The lines to be copied run from the one containing "- 🎮 Gosto de um FIFA" to the end of the material below; reproduce them exactly, including both ends, and nothing more.

Dataset entries »
....

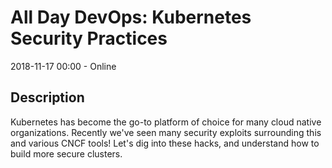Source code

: # All Day DevOps: Kubernetes Security Practices

2018-11-17 00:00  - Online

## Description

Kubernetes has become the go-to platform of choice for many cloud native organizations. Recently we've seen many security exploits surrounding this and various CNCF tools! Let's dig into these hacks, and understand how to build more secure clusters.
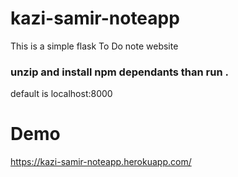 # kazi-samir-noteapp
This is a simple flask To Do note website


### unzip and install npm dependants than run .
default is localhost:8000











# Demo
https://kazi-samir-noteapp.herokuapp.com/
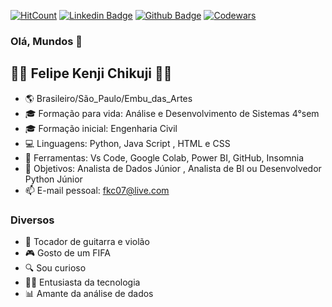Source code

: [![HitCount](http://hits.dwyl.com/Chikuji/https://githubcom/Chikuji.svg)](http://hits.dwyl.com/Chikuji/https://githubcom/Chikuji)
[![Linkedin Badge](https://img.shields.io/badge/-LinkedIn-blue?style=flat-square&logo=Linkedin&logoColor=white&link=https://www.linkedin.com/in/felipe-kenji-chikuji)](https://www.linkedin.com/in/felipe-kenji-chikuji)
[![Github Badge](https://img.shields.io/badge/-SiteTeste-000?style=flat-square&logo=Github&logoColor=white&link=https://chikuji.github.io/site-fkc)](https://chikuji.github.io/site-fkc)
[![Codewars](https://www.codewars.com/users/FelipeChikuji/badges/small)](https://www.codewars.com/users/FelipeChikuji)


### Olá, Mundos 👋

## 👨‍💻 Felipe Kenji Chikuji 👨‍💻 

- 🌎 Brasileiro/São_Paulo/Embu_das_Artes
- 🎓 Formação para vida: Análise e Desenvolvimento de Sistemas 4°sem
- 🎓 Formação inicial: Engenharia Civil
- 💻 Linguagens: Python, Java Script , HTML e CSS 
- 🔨 Ferramentas: Vs Code, Google Colab, Power BI, GitHub, Insomnia
- 🏦 Objetivos: Analista de Dados Júnior , Analista de BI ou Desenvolvedor Python Júnior
- 📫 E-mail pessoal: fkc07@live.com

### Diversos

- 🎸 Tocador de guitarra e violão
- 🎮 Gosto de um FIFA
- 🔍 Sou curioso
- 👨‍💻 Entusiasta da tecnologia
- 📊 Amante da análise de dados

....

Answer for this exercise »
- 🎮 Gosto de um FIFA
- 🔍 Sou curioso
- 👨‍💻 Entusiasta da tecnologia
- 📊 Amante da análise de dados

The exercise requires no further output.